Fès — la médina la plus vaste du monde arabe

Tanneries séculaires, université la plus ancienne encore en activité au monde et dédale de ruelles sans voitures : Fès est la ville la plus authentiquement médiévale du Maroc.

Meilleure période : Mars-mai et septembre-novembre, pour explorer la médina sans chaleur excessive

Fès el-Bali, la médina classée à l'UNESCO

Fondée au IXe siècle, la médina de Fès el-Bali forme le plus grand ensemble urbain piéton au monde, avec plus de neuf mille ruelles où seuls les ânes et les mules circulent encore pour le transport des marchandises. Se perdre y est presque inévitable, et fait partie du charme — un guide local reste le moyen le plus simple de comprendre la logique du quartier, organisé historiquement par corporations de métiers. Les portes monumentales, comme Bab Boujloud avec ses faïences bleues et vertes, marquent les entrées de la vieille ville. Classée au patrimoine mondial de l'UNESCO depuis 1981, la médina reste habitée et vivante, loin d'un simple décor pour touristes.

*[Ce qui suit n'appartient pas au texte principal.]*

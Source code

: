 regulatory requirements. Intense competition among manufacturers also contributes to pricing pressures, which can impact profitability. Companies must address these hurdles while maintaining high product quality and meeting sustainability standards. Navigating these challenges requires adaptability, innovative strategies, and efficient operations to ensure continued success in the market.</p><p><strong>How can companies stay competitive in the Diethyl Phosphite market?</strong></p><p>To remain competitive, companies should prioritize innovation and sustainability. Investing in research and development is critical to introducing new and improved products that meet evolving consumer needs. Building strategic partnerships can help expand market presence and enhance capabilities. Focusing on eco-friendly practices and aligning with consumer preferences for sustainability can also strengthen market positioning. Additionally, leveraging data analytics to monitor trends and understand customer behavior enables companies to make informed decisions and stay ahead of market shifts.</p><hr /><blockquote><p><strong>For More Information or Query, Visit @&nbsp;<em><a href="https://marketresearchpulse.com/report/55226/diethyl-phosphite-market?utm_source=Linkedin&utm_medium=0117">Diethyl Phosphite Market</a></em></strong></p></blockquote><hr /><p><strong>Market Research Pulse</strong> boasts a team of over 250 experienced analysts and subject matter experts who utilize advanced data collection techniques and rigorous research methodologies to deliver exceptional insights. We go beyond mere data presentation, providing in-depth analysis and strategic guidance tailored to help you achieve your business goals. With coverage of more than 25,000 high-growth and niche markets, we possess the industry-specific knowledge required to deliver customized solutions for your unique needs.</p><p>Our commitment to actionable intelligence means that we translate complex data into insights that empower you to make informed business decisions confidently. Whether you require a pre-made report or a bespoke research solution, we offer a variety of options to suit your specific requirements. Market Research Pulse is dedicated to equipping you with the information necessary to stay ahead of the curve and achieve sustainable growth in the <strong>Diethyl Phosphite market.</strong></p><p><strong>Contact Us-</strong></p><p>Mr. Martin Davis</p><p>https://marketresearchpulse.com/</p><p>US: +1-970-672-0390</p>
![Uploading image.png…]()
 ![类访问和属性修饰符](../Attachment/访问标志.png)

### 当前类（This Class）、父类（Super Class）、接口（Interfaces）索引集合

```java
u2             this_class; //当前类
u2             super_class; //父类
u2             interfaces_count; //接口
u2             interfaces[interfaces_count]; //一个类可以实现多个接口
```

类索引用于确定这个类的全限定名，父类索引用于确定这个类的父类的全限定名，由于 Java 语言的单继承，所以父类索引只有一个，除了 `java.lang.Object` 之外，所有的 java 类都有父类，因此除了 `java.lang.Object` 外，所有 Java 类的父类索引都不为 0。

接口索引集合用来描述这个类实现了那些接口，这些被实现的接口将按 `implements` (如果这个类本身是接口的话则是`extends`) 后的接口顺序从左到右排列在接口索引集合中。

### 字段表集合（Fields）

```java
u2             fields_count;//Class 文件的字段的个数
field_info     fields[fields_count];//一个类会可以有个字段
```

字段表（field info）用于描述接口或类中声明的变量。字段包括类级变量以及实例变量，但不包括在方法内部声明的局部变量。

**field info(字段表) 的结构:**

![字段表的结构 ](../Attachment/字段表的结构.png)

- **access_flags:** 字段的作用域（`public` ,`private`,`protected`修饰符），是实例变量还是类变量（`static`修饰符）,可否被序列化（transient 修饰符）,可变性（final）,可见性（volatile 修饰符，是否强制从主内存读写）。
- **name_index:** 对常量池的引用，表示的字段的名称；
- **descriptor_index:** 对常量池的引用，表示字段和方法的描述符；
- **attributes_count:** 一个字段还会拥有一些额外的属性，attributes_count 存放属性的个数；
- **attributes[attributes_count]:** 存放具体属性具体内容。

Les tanneries et l'artisanat traditionnel

Les tanneries Chouara, en activité depuis le XIe siècle, sont le symbole artisanal de Fès : des dizaines de cuves de teinture à ciel ouvert où les peaux sont encore travaillées selon des méthodes largement inchangées depuis le Moyen Âge. On les observe depuis les terrasses des boutiques de cuir environnantes, un brin de menthe à la main pour atténuer l'odeur. Au-delà du cuir, Fès est réputée pour sa poterie bleue signature, ses zelliges (mosaïques géométriques) et ses tissus brodés, produits dans des ateliers familiaux qui se visitent souvent gratuitement, avant la vente. C'est la ville où l'artisanat marocain se pratique encore comme un métier transmis de génération en génération, plus que comme un spectacle pour visiteurs.

La Qaraouiyine et le quartier andalou

Fondée en 859 par Fatima al-Fihriya, l'université et mosquée Qaraouiyine est reconnue par l'UNESCO comme le plus ancien établissement d'enseignement encore en activité au monde. Son intérieur reste réservé aux musulmans, mais l'architecture de ses cours se devine depuis les portes ouvertes. Tout près, le quartier andalou, sur l'autre rive de l'oued qui traverse la médina, garde l'empreinte des réfugiés venus d'Al-Andalus après la Reconquista, avec sa propre mosquée et ses maisons aux façades plus sobres. En fin de visite, le palais royal et ses portes en bronze doré, bien que fermé au public, mérite un détour pour la photo, avant de rejoindre la ville nouvelle et ses hôtels plus confortables.